For Europe, the European Central Bank’s much anticipated June meeting was suitably hawkish. It seems that July’s 25bp hike could potentially be followed by a 50bp hike in September as the bank did not push back against this suggestion at the press conference.

There was, however, also some disappointment. Some observers argue that the aggressive inflation-fighting response, at the possible expense of economic growth, re-ignites concerns of periphery vulnerabilities and of fragmentation. With little to assuage investor concerns of spread widening as European economic growth falters, there is a danger that the ECB may be perceived as stepping back from any role as a potential backstop. And with that, perhaps there could be the beginnings of another crisis on the periphery.  


The yen has had another lurch down, with USD/JPY touching highs not seen for over two decades and nearing levels last witnessed in the previous century. With the economy recovering post-omicron wave, and headline inflation (finally) nearing target range, some are now arguing that the Bank of Japan may start to care rather more about the weakness in the currency, given the risk of even higher inflation from rising import costs.

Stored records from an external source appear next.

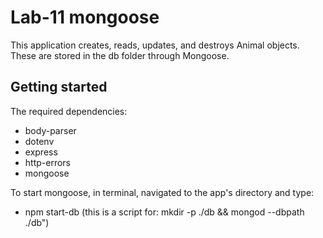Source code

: # Lab-11 mongoose

This application creates, reads, updates, and destroys Animal objects. These are stored in the db folder through Mongoose.

## Getting started

The required dependencies:

- body-parser
- dotenv
- express
- http-errors
- mongoose

To start mongoose, in terminal, navigated to the app's directory and type:

- npm start-db (this is a script for: mkdir -p ./db && mongod --dbpath ./db")
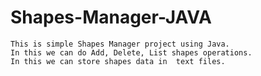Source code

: # Shapes-Manager-JAVA
    This is simple Shapes Manager project using Java.
    In this we can do Add, Delete, List shapes operations.
    In this we can store shapes data in  text files.
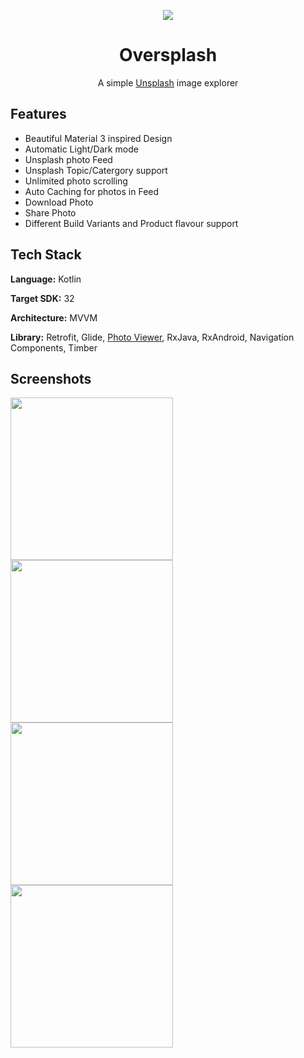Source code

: <p align="center">
	       <img src="https://user-images.githubusercontent.com/5249580/177256815-9b83c5ee-d355-4935-8ede-e7cfac6edcff.png">
</p>
<h1 align="center">
          Oversplash
</h1>

<p align="center">
         A simple <a href="https://unsplash.com/" >Unsplash</a> image explorer
</p>

## Features

- Beautiful Material 3 inspired Design
- Automatic Light/Dark mode
- Unsplash photo Feed
- Unsplash Topic/Catergory support
- Unlimited photo scrolling
- Auto Caching for photos in Feed
- Download Photo
- Share Photo
- Different Build Variants and Product flavour support

## Tech Stack

**Language:** Kotlin

**Target SDK:** 32

**Architecture:** MVVM

**Library:** Retrofit, Glide, <a href="https://github.com/Baseflow/PhotoView" >Photo Viewer</a>, RxJava, RxAndroid, Navigation Components, Timber

## Screenshots

<img src="https://user-images.githubusercontent.com/5249580/177256854-2fe9da7f-a65d-4e11-9ceb-0791896ce32d.png" width=260/> <img src="https://user-images.githubusercontent.com/5249580/177256881-91af703f-0a00-4a31-b6a7-5ce9e3182983.png" width=260/> <img src="https://user-images.githubusercontent.com/5249580/177258077-31565e7d-1361-4a99-b696-4e36524e2b58.png" width=260/><img src="https://user-images.githubusercontent.com/5249580/177258276-a19395d3-4604-4f60-ae9b-b9313e28c53a.png" width=260/>


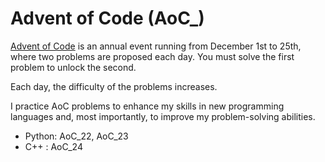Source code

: # Advent of Code (AoC_) 
[Advent of Code](https://adventofcode.com/) is an annual event running from December 1st to 25th, where two problems are proposed each day. You must solve the first problem to unlock the second.

Each day, the difficulty of the problems increases.

I practice AoC problems to enhance my skills in new programming languages and, most importantly, to improve my problem-solving abilities.

- Python: AoC_22, AoC_23
- C++ : AoC_24

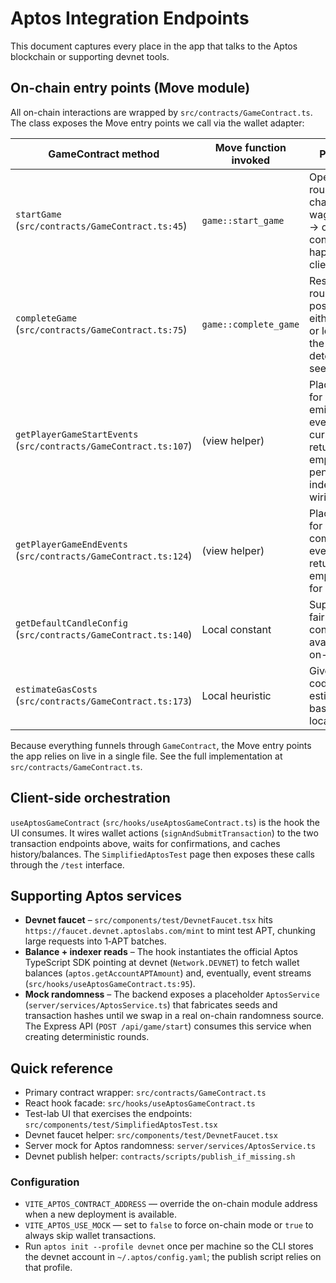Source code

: # Aptos Integration Endpoints

This document captures every place in the app that talks to the Aptos blockchain or supporting devnet tools.

## On-chain entry points (Move module)

All on-chain interactions are wrapped by `src/contracts/GameContract.ts`. The class exposes the Move entry points we call via the wallet adapter:

| GameContract method | Move function invoked | Purpose | Where used |
| --- | --- | --- | --- |
| `startGame` (`src/contracts/GameContract.ts:45`) | `game::start_game` | Opens a round on-chain with a wager (APT → octas conversion happens client-side). | Called from `useAptosGameContract.startGame` before running a P&L simulation (`src/hooks/useAptosGameContract.ts:32`). |
| `completeGame` (`src/contracts/GameContract.ts:75`) | `game::complete_game` | Resolves the round, posting either profit or loss plus the deterministic seed. | Triggered by `useAptosGameContract.completeGame` during the simulator flow (`src/hooks/useAptosGameContract.ts:57`). |
| `getPlayerGameStartEvents` (`src/contracts/GameContract.ts:107`) | (view helper) | Placeholder for reading emitted start events; currently returns an empty array pending indexer wiring. | Used when we refresh history in `useAptosGameContract.fetchGameHistory` (`src/hooks/useAptosGameContract.ts:140`). |
| `getPlayerGameEndEvents` (`src/contracts/GameContract.ts:124`) | (view helper) | Placeholder for reading completion events; also returns an empty array for now. | Same fetcher as above. |
| `getDefaultCandleConfig` (`src/contracts/GameContract.ts:140`) | Local constant | Supplies the fairness config mirror available on-chain. | Surfaces through `useAptosGameContract.getContractInfo`. |
| `estimateGasCosts` (`src/contracts/GameContract.ts:173`) | Local heuristic | Gives hard-coded gas estimates based on local testing. | Shown through `useAptosGameContract.getContractInfo`. |

Because everything funnels through `GameContract`, the Move entry points the app relies on live in a single file. See the full implementation at `src/contracts/GameContract.ts`.

## Client-side orchestration

`useAptosGameContract` (`src/hooks/useAptosGameContract.ts`) is the hook the UI consumes. It wires wallet actions (`signAndSubmitTransaction`) to the two transaction endpoints above, waits for confirmations, and caches history/balances. The `SimplifiedAptosTest` page then exposes these calls through the `/test` interface.

## Supporting Aptos services

- **Devnet faucet** – `src/components/test/DevnetFaucet.tsx` hits `https://faucet.devnet.aptoslabs.com/mint` to mint test APT, chunking large requests into 1‑APT batches.
- **Balance + indexer reads** – The hook instantiates the official Aptos TypeScript SDK pointing at devnet (`Network.DEVNET`) to fetch wallet balances (`aptos.getAccountAPTAmount`) and, eventually, event streams (`src/hooks/useAptosGameContract.ts:95`).
- **Mock randomness** – The backend exposes a placeholder `AptosService` (`server/services/AptosService.ts`) that fabricates seeds and transaction hashes until we swap in a real on-chain randomness source. The Express API (`POST /api/game/start`) consumes this service when creating deterministic rounds.

## Quick reference

- Primary contract wrapper: `src/contracts/GameContract.ts`
- React hook facade: `src/hooks/useAptosGameContract.ts`
- Test-lab UI that exercises the endpoints: `src/components/test/SimplifiedAptosTest.tsx`
- Devnet faucet helper: `src/components/test/DevnetFaucet.tsx`
- Server mock for Aptos randomness: `server/services/AptosService.ts`
- Devnet publish helper: `contracts/scripts/publish_if_missing.sh`

### Configuration

- `VITE_APTOS_CONTRACT_ADDRESS` — override the on-chain module address when a new deployment is available.
- `VITE_APTOS_USE_MOCK` — set to `false` to force on-chain mode or `true` to always skip wallet transactions.
- Run `aptos init --profile devnet` once per machine so the CLI stores the devnet account in `~/.aptos/config.yaml`; the publish script relies on that profile.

Japan’s current account surplus in 2022 is likely to be about half of what it was the previous year as the yen has slumped, and energy prices have soared. As domestic prices have started to rise, the government has come under considerable pressure from its voters, who are very unhappy and anxious about rising inflation.

Although previous interventions were executed at around USD/JPY 125-130, and with the trade-weighted yen about 15% undervalued – so arguably not even as cheap as it reached mid-2021 – there are still low expectations of official FX intervention today. 

Perhaps policymakers are waiting for the US economy to slow, which would likely be bearish for the dollar, and supportive for the yen. Alternatively, signs of a meaningful Japanese recovery, and thus the potential for an end to the BoJ’s yield curve control policy, would also signal a more supportive currency backdrop.